Stewed Okra with Lamb

This is a traditional Egyptian dish served with rice. Okra in Arabic is called "bamya." Bamya is slowly cooked in a tomato sauce with seared lamb chops and of course lots of seasoning. The flavor that the lamb brings to the sauce is really worth the addition. Thanks Mama for teaching me how to make this!
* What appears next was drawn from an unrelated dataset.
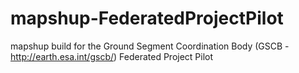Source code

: mapshup-FederatedProjectPilot
=============================

mapshup build for the Ground Segment Coordination Body (GSCB - http://earth.esa.int/gscb/) Federated Project Pilot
4 lamb chops, seasoned with salt, pepper, chili, and oregano
olive oil and butter
1 diced yellow onion
1 (28 oz) can crushed tomatoes
1/2 cup chicken broth
1/4 tsp all-spice
salt and pepper
2 cups frozen or fresh Okra
1 large garlic clove, finely minced or grated
1 tsp lemon juice, plus more when serving

Slowly cooked in a dutch oven. 

Season the lamb on both sides with salt, pepper, oregano, and chili powder. Heat olive oil and butter in a dutch oven. Add the diced onions and lamb. Sear the lamb on both sides until browned. Add the crushed tomatoes and chicken broth. Bring to a boil. Reduce the heat to medium low. Cover and let simmer for 45-60 minutes so that meat can cook.

Once fork tender, add the okra and minced garlic. Season with  all-spice and more salt and pepper to taste. Stir gently. Let cook for another 30 minutes. Add the lemon juice and serve hot with steamed rice. Add more lemon juice if you want.